Herman - cat head biscuits and red-eye gravy, tomato gravy, four gravy - hey it don't matter - it's a deal.

Writers are nothing much without readers. Thanks for hanging out here and check back and read A Good Blog is Hard to Find often. Earmark it even.

Big Sister said...

I'm looking forward to reading your latest and greatest. The cover is beautiful; the rocking chair reminds me of two from my childhood... matter of fact... I can conjure a memory of you sitting in one of them in our living room at the Clematis Street house.

Always a fan,

Iris

Denise Hildreth said...

And no one makes me laugh harder...or enjoy a moment more than you!

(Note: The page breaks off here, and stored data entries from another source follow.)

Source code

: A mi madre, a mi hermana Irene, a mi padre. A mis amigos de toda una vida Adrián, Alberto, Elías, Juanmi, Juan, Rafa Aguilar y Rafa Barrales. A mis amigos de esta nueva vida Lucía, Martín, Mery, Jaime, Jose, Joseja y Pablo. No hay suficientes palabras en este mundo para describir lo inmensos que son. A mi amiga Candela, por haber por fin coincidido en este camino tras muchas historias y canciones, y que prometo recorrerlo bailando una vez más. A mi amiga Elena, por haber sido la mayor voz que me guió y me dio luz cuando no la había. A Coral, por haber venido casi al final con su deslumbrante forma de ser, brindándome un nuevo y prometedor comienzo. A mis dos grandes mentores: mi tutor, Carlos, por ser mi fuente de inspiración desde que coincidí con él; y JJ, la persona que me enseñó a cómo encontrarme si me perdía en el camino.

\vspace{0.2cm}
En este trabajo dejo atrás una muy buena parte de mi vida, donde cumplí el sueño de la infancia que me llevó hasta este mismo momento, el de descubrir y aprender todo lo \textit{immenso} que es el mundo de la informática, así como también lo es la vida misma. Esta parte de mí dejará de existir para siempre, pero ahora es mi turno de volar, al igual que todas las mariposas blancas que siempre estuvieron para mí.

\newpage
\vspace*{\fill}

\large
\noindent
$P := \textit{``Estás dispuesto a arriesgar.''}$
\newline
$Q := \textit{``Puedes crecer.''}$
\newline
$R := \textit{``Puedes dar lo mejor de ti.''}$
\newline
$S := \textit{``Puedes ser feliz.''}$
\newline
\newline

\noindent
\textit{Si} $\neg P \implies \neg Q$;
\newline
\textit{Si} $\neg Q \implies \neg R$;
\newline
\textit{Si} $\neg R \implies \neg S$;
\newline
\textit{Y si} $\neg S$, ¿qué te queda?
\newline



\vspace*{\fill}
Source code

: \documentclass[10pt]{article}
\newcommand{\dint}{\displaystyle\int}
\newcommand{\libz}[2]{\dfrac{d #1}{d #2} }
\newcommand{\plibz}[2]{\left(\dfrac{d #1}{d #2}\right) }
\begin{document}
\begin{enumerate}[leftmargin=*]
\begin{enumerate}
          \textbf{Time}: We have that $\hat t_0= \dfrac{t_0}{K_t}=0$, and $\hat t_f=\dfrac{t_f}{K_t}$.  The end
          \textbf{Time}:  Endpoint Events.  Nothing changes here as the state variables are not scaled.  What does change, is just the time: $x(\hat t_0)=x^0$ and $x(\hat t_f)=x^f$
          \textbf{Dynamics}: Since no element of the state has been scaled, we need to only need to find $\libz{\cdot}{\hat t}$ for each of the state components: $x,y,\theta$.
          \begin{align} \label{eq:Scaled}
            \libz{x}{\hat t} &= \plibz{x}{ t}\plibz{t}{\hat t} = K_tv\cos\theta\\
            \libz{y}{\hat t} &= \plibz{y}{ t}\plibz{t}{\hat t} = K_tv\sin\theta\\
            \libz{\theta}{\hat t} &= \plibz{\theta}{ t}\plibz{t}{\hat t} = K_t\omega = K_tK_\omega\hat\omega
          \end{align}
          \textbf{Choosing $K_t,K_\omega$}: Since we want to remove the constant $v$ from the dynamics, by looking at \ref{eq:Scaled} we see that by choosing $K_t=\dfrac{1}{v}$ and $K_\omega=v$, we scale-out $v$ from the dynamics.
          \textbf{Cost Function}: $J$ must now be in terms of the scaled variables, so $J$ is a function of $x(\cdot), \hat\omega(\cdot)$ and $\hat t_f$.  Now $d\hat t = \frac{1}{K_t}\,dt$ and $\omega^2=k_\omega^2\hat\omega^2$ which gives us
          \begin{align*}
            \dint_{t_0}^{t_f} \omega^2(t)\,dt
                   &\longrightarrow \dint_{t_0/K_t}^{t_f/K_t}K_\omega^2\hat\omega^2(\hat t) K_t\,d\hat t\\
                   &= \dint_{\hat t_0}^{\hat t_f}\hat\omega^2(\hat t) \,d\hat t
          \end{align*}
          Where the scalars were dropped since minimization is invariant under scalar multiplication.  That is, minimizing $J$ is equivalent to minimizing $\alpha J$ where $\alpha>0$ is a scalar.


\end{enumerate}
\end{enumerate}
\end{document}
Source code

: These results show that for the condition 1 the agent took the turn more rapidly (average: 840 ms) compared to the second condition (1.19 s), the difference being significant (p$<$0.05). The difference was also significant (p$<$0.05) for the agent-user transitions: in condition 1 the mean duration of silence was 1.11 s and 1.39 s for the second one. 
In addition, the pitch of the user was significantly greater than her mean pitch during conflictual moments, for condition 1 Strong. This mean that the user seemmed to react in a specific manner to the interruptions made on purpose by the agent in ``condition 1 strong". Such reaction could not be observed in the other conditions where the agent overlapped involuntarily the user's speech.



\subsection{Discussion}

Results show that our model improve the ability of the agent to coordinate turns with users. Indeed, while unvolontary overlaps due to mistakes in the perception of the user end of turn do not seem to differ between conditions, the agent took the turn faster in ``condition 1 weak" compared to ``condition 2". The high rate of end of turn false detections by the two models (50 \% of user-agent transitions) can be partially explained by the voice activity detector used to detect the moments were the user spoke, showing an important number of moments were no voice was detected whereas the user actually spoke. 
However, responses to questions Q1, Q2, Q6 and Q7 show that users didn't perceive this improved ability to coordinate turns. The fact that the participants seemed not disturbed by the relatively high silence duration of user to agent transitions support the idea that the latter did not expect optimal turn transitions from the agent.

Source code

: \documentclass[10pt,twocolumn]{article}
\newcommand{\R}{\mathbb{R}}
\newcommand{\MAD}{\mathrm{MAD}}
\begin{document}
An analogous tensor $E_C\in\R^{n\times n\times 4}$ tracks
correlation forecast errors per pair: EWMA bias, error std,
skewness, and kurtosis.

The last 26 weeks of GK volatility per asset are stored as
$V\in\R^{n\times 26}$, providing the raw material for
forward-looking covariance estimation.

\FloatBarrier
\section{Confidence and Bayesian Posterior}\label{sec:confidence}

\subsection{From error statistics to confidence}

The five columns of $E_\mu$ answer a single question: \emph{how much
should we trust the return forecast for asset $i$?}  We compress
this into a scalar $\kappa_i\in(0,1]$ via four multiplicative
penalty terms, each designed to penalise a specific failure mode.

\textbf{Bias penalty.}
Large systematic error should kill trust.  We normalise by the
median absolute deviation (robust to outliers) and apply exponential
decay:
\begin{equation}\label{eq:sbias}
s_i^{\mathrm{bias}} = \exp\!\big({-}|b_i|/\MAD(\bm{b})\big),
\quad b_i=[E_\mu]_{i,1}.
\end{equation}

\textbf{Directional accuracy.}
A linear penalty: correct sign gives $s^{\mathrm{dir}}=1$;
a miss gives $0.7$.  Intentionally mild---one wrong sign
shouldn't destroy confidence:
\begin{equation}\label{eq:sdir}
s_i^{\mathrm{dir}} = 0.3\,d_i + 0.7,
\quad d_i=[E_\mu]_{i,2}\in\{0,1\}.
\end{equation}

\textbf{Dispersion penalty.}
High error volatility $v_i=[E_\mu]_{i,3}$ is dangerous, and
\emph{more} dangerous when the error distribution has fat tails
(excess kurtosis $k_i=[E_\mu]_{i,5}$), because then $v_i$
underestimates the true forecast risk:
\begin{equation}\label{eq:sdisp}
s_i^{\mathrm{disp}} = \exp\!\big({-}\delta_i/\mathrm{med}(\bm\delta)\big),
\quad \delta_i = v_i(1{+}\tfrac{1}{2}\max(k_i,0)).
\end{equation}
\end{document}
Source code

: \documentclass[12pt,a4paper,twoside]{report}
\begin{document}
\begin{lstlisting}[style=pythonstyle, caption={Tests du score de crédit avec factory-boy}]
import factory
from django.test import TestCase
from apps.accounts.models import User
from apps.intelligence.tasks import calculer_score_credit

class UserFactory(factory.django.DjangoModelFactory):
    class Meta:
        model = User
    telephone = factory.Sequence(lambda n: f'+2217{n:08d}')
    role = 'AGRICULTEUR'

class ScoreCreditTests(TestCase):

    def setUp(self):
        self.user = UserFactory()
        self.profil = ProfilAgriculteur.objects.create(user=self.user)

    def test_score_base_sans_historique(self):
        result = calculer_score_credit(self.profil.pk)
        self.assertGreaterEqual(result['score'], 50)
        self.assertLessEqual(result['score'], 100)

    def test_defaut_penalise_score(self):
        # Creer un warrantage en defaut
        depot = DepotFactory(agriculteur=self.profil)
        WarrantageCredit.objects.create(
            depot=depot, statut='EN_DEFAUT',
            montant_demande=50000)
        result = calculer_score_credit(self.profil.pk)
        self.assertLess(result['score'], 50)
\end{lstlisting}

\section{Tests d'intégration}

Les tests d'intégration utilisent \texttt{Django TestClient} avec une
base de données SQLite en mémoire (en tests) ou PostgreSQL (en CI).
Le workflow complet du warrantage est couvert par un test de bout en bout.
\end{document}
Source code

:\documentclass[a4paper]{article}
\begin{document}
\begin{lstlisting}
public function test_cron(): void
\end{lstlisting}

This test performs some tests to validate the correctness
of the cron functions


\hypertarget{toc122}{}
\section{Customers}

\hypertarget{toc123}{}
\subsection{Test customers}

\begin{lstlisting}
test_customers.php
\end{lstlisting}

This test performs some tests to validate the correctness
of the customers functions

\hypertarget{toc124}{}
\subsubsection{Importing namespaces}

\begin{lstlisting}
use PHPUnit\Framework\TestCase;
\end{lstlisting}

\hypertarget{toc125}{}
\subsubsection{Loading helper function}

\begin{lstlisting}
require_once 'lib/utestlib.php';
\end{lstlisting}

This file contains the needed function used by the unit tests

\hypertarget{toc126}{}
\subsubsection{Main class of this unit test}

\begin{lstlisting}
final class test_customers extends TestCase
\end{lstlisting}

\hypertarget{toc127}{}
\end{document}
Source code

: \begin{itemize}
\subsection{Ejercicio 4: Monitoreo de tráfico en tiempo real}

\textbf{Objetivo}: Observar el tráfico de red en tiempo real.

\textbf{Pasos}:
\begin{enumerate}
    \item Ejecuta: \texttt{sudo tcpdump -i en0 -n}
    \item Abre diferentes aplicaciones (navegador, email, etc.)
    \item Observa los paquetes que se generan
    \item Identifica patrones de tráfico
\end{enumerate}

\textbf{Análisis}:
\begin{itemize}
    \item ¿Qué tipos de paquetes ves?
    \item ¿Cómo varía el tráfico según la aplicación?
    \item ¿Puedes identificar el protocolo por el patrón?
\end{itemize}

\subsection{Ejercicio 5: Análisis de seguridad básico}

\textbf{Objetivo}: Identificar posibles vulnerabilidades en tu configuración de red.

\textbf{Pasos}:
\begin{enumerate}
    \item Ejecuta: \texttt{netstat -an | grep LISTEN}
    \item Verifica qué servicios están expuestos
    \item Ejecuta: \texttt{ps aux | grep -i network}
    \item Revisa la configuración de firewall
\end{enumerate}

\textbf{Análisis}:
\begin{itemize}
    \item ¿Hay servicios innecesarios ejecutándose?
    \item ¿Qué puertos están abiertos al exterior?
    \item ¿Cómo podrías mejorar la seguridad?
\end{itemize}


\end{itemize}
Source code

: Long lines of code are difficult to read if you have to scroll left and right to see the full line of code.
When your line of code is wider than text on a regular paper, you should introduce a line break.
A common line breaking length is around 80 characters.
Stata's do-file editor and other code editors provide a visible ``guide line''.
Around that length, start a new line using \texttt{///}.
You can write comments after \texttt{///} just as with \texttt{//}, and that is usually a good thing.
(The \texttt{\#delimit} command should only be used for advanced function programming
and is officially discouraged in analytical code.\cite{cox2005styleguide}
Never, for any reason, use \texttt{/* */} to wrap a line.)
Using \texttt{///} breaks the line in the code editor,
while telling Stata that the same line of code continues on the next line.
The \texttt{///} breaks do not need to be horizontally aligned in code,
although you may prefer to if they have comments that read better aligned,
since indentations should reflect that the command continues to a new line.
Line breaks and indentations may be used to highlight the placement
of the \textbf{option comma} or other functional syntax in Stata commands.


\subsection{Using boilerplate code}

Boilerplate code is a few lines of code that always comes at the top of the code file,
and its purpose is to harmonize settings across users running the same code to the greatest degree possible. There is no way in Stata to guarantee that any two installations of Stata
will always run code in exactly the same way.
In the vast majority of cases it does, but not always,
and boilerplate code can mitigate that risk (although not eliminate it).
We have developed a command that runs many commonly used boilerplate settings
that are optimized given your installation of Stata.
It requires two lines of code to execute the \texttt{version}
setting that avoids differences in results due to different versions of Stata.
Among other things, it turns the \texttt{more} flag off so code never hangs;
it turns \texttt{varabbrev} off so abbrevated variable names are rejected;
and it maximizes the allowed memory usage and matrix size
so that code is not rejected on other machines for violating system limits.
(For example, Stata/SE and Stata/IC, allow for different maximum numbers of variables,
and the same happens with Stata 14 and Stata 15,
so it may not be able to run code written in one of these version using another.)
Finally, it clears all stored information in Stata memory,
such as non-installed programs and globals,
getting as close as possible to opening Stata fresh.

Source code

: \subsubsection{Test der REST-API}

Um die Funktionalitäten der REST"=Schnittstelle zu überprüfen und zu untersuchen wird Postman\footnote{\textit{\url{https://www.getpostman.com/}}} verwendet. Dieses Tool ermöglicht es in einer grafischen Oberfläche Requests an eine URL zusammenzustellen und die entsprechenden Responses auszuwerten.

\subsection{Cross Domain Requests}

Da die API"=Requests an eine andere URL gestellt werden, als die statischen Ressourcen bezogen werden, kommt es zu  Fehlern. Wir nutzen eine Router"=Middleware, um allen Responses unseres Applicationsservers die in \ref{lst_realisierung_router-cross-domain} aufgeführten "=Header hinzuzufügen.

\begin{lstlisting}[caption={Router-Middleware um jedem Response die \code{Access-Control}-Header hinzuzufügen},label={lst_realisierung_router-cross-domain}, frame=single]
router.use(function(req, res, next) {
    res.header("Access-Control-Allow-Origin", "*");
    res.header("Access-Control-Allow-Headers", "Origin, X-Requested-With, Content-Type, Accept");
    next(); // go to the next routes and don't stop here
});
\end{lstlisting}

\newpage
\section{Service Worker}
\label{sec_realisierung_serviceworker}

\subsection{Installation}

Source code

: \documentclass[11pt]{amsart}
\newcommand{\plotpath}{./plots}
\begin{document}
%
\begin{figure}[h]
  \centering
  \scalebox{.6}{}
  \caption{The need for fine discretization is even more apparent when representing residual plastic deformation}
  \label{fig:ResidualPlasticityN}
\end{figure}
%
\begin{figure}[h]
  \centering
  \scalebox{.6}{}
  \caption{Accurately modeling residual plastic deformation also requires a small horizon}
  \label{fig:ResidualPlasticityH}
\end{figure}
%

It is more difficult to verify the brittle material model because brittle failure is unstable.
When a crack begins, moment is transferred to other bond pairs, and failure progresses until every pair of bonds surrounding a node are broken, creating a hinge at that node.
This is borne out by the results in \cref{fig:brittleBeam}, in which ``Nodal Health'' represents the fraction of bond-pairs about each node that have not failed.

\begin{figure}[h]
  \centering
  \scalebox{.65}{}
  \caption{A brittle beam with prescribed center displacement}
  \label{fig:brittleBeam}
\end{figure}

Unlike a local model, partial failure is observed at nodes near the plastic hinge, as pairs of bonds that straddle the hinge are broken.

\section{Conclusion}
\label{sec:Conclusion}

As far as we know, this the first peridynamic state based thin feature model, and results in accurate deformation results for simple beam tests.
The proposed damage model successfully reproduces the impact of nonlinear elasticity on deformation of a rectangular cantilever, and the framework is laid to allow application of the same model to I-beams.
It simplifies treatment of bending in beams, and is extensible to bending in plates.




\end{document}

One of my most precious friends,
Denise (No Denise isn't my friend, that's me- You're my friend...)

Unknown said...

You are so talented. I am so glad, from a strictly a Miss Piggy point of view, that I am the only person that can call you Seestor.
Thrilled about the new book and all the stories still untold...
I simply could not sleep before posting.
Sheila

Anonymous said...

Nobody captures the south like you do...keep them stories coming !!!!

Angela

John said...

River, I enjoyed that very much. Up here in Washington people listen to me and think I am British. I soon learned that the only Southern accents they had heard were not from the South, but from Hollywood.

Anonymous said...

No one transports me on another adventure like you do. Your writing is magical. I love that I am blessed with your stories and with YOU. Thanks for sharing your gifts with the world.